Circle’s success shows how crypto companies have become attractive clients for major law firms that once viewed digital currencies with suspicion. Company legal fees rose by $17.6 million in 2024, following an increase of $5.2 million in 2023, SEC filings show. Circle is also paying millions in legal expenses in a major dispute with its former investment bank.

A litany of top law firms have been charging those fees. WilmerHale, Davis Polk, Wilson Sonsini, and Goodwin Procter have advised Circle on corporate matters, according to public filings and law firm announcements.

WilmerHale earlier this year advised the company on an acquisition of Hashnote Holdings LLC, a digital asset platform that issues US Yield Coin.

Wilson Sonsini advised the company on the launch of its Circle Payments Network this year, which aims to connect financial institutions to enable cross-border payments of regulated stablecoins.

Wilson Sonsini has also advised the company in litigation, including a case filed earlier this year by a customer who said the company erroneously destroyed $1 million worth of its stablecoin. A federal judge dismissed the case in Circle’s favor earlier this year, and Wilson Sonsini is representing the company on appeal.

Davis Polk in 2023 advised Circle on its agreement to partner with Nu Crypto Ltda., which extended access of its stablecoin to Brazilian customers. Davis Polk has become a well-known firm in the crypto space, as it is helping Trump Media & Technology Group Corp. launch a series of exchange-traded funds with Crypto.com.

Goodwin advised the company in its earlier plan to go public through a merger with a special purpose acquisition company in 2021. That deal, which ultimately valued Circle at $9 billion, fell through. Goodwin had advised the company “since its inception,” including on a $440 million fundraising round in 2021, Reuters reported, and also on a $400 million fundraise in 2022.

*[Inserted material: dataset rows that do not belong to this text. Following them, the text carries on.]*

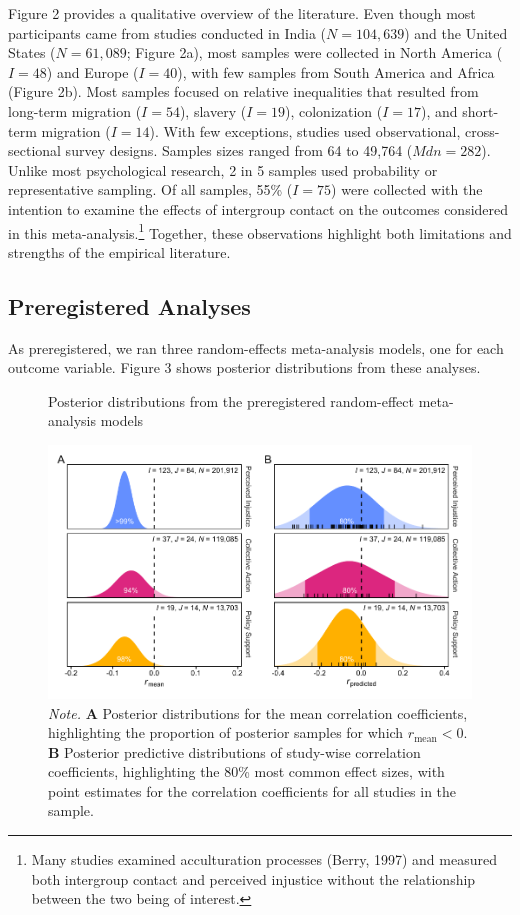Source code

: \documentclass[twocolumn, 11pt, letterpaper]{article}
\begin{document}
Figure 2 provides a qualitative overview of the literature. Even though
most participants came from studies conducted in India (\(N = 104,639\))
and the United States (\(N = 61,089\); Figure 2a), most samples were
collected in North America (\(I = 48\)) and Europe (\(I = 40\)), with
few samples from South America and Africa (Figure 2b). Most samples
focused on relative inequalities that resulted from long-term migration
(\(I = 54\)), slavery (\(I = 19\)), colonization (\(I = 17\)), and
short-term migration (\(I = 14\)). With few exceptions, studies used
observational, cross-sectional survey designs. Samples sizes ranged from
64 to 49,764 (\(\textit{Mdn} = 282\)). Unlike most psychological
research, 2 in 5 samples used probability or representative sampling. Of
all samples, 55\% (\(I = 75\)) were collected with the intention to
examine the effects of intergroup contact on the outcomes considered in
this meta-analysis.\footnote{Many studies examined acculturation
  processes (Berry, 1997) and measured both intergroup contact and
  perceived injustice without the relationship between the two being of
  interest.} Together, these observations highlight both limitations and
strengths of the empirical literature.

\hypertarget{preregistered-analyses-1}{%
\subsection{Preregistered Analyses}\label{preregistered-analyses-1}}

As preregistered, we ran three random-effects meta-analysis models, one
for each outcome variable. Figure 3 shows posterior distributions from
these analyses.

\begin{figure}[!t]
\centering
\caption{Posterior distributions from the preregistered random-effect meta-analysis models}
\includegraphics[scale=1]{../figures/figure-3}
\caption*{\textit{Note.} \textbf{A} Posterior distributions for the mean correlation coefficients, highlighting the proportion of posterior samples for which $r_\text{mean} < 0$. \textbf{B} Posterior predictive distributions of study-wise correlation coefficients, highlighting the 80\% most common effect sizes, with point estimates for the correlation coefficients for all studies in the sample.}
\label{fig:f3}
\end{figure}
\end{document}
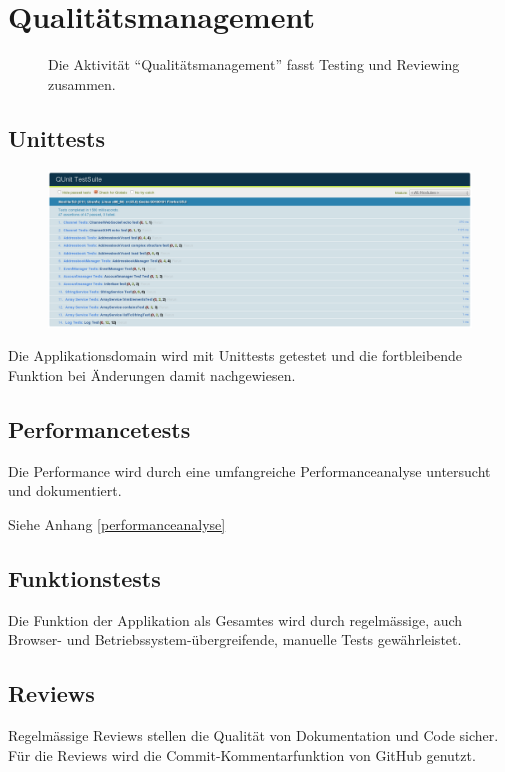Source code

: \chapter{Qualitätsmanagement}
	\begin{figure}[H]
		\centering
		{\tiny
		}
		\caption{Die Aktivität "`Qualitätsmanagement"' fasst Testing und Reviewing
		zusammen.}
	\end{figure}


	\section{Unittests}		
		\begin{figure}[H]
			\centering
			\includegraphics[width=1\textwidth]{../qualityManagement/unittesting.png}
			\label{unittests}
		\end{figure}
		Die Applikationsdomain wird mit Unittests getestet und die fortbleibende
		Funktion bei Änderungen damit nachgewiesen.
		
	\section{Performancetests}
		Die Performance wird durch eine umfangreiche Performanceanalyse untersucht und dokumentiert.
		
		Siehe Anhang \ref{performanceanalyse}
		
	\section{Funktionstests}
		Die Funktion der Applikation als Gesamtes wird durch regelmässige, auch
		Browser- und Betriebssystem-übergreifende, manuelle Tests gewährleistet.
		
	\section{Reviews}
		Regelmässige Reviews stellen die Qualität von Dokumentation und Code sicher. Für die Reviews wird die Commit-Kommentarfunktion von GitHub genutzt.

Jones Day in 2023 filed an amicus brief for Circle in a dispute between the SEC and Binance Holdings Ltd., which argued the SEC lacks authority to regulate payment stablecoin offerings.

In a dispute with its former investment bank Financial Technology Partners LP, Circle has retained high-powered litigation boutique Bartlit Beck.

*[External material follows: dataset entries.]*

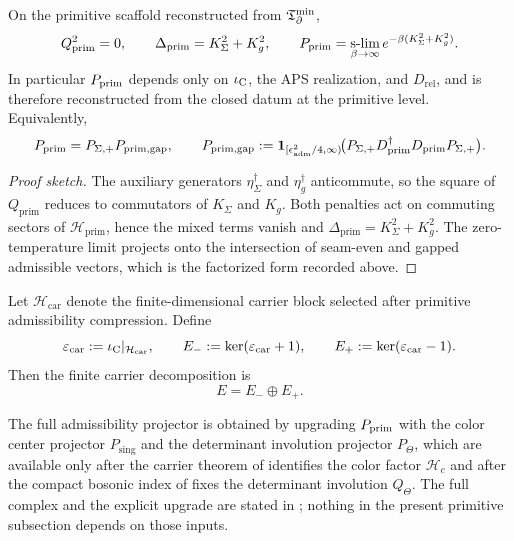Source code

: \begin{lemma}
\label{lem:admissibility-nilpotency}
\label{lem:hodge-admissibility-projector}
\label{lem:primitive-admissibility-nilpotency}
On the primitive scaffold reconstructed from $\Tbound$,
\[
Q_{\mathrm{prim}}^2=0,
\qquad
\Delta_{\mathrm{prim}}
=
K_\Sigma^2+K_g^2,
\qquad
\Pprim
=
\operatorname*{s-lim}_{\beta\to\infty}e^{-\beta(K_\Sigma^2+K_g^2)}.
\]
In particular $\Pprim$ depends only on $\iC$, the APS realization, and $D_{\mathrm{rel}}$, and
is therefore reconstructed from the closed datum at the primitive level. Equivalently,
\[
\Pprim=P_{\Seam,+}P_{\mathrm{prim,gap}},
\qquad
P_{\mathrm{prim,gap}}
:=
\mathbf 1_{[\epsilon_{\mathrm{adm}}^2/4,\infty)}
\!\bigl(P_{\Seam,+}D_{\mathrm{prim}}^\dagger D_{\mathrm{prim}}P_{\Seam,+}\bigr).
\]
\end{lemma}

\begin{proof}[Proof sketch]
The auxiliary generators $\eta_\Sigma^\dagger$ and $\eta_g^\dagger$ anticommute, so the square
of $Q_{\mathrm{prim}}$ reduces to commutators of $K_\Sigma$ and $K_g$. Both penalties act on
commuting sectors of $\mathcal H_{\mathrm{prim}}$, hence the mixed terms vanish and
$\Delta_{\mathrm{prim}}=K_\Sigma^2+K_g^2$. The zero-temperature limit projects onto the
intersection of seam-even and gapped admissible vectors, which is the factorized form recorded
above.
\end{proof}

\begin{definition}
\label{def:carrier-polarization-involution}
Let $\mathcal H_{\mathrm{car}}$ denote the finite-dimensional carrier block selected after
primitive admissibility compression. Define
\[
\epscar:=\iC|_{\mathcal H_{\mathrm{car}}},
\qquad
E_-:=\ker(\epscar+1),
\qquad
E_+:=\ker(\epscar-1).
\]
Then the finite carrier decomposition is
\[
E=E_-\oplus E_+.
\]
\end{definition}

\begin{remark}
\label{rem:forward-Padm}
The full admissibility projector is obtained by upgrading $\Pprim$ with the color center
projector $P_{\mathrm{sing}}$ and the determinant involution projector $P_\Theta$, which are
available only after the carrier theorem of  identifies the
color factor $\mathcal H_c$ and after the compact bosonic index of 
fixes the determinant involution $Q_\Theta$. The full complex and the explicit upgrade are
stated in ; nothing in the present
primitive subsection depends on those inputs.
\end{remark}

Represented by Sullivan & Cromwell, FT Partners has sued Circle alleging it is owed at least tens of millions of dollars in transaction fees related to the company’s capital raises, and potentially, this week’s IPO. The bank argues the company wrongly terminated it to avoid paying costly fees that were priced when Circle was struggling in 2020.

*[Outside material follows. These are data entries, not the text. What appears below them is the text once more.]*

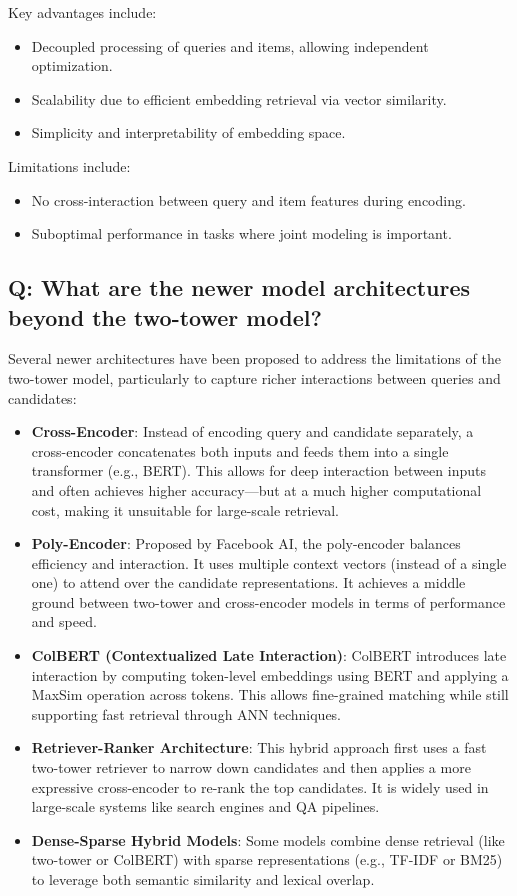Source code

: \documentclass[11pt]{article}
\begin{document}
Key advantages include:
\begin{itemize}
	\item Decoupled processing of queries and items, allowing independent optimization.
	\item Scalability due to efficient embedding retrieval via vector similarity.
	\item Simplicity and interpretability of embedding space.
\end{itemize}

Limitations include:
\begin{itemize}
	\item No cross-interaction between query and item features during encoding.
	\item Suboptimal performance in tasks where joint modeling is important.
\end{itemize}

\subsection*{Q: What are the newer model architectures beyond the two-tower model?}
Several newer architectures have been proposed to address the limitations of the two-tower model, particularly to capture richer interactions between queries and candidates:

\begin{itemize}
	\item \textbf{Cross-Encoder}: Instead of encoding query and candidate separately, a cross-encoder concatenates both inputs and feeds them into a single transformer (e.g., BERT). This allows for deep interaction between inputs and often achieves higher accuracy—but at a much higher computational cost, making it unsuitable for large-scale retrieval.

	\item \textbf{Poly-Encoder}: Proposed by Facebook AI, the poly-encoder balances efficiency and interaction. It uses multiple context vectors (instead of a single one) to attend over the candidate representations. It achieves a middle ground between two-tower and cross-encoder models in terms of performance and speed.

	\item \textbf{ColBERT (Contextualized Late Interaction)}: ColBERT introduces late interaction by computing token-level embeddings using BERT and applying a MaxSim operation across tokens. This allows fine-grained matching while still supporting fast retrieval through ANN techniques.

	\item \textbf{Retriever-Ranker Architecture}: This hybrid approach first uses a fast two-tower retriever to narrow down candidates and then applies a more expressive cross-encoder to re-rank the top candidates. It is widely used in large-scale systems like search engines and QA pipelines.

	\item \textbf{Dense-Sparse Hybrid Models}: Some models combine dense retrieval (like two-tower or ColBERT) with sparse representations (e.g., TF-IDF or BM25) to leverage both semantic similarity and lexical overlap.
\end{itemize}
\end{document}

The fee agreement allegedly entitled FT Partners to 7% of any capital raised by the company. For a company sale, the investment bank would be owed an escalating fee based on the size of the sale, ranging from 3% of the first $400 million in proceeds up to 10% of proceeds over $1 billion, according to the lawsuit.

In a letter terminating Circle at the heart of FT Partners’ complaint, the company’s chief executive, Jeremy Allaire, copied Quinn Emanuel partner Michael Carlinsky.

Circle said in its SEC filing it “strenuously dispute[s] FT Partners’ demand for any fees.”

Still, the company acknowledged the dispute could cause it to make cash or equity payments to FT Partners which “may be substantial.” It may also be forced to pay the investment bank “significant” fees for future capital raises or company sale transactions, including the IPO itself, the SEC filing said.

The company says it paid legal expenses of nearly $9.5 million last year related to the FT Partners dispute and other settlements related to its legacy businesses. It has paid $1.9 million in such fees through three months this year.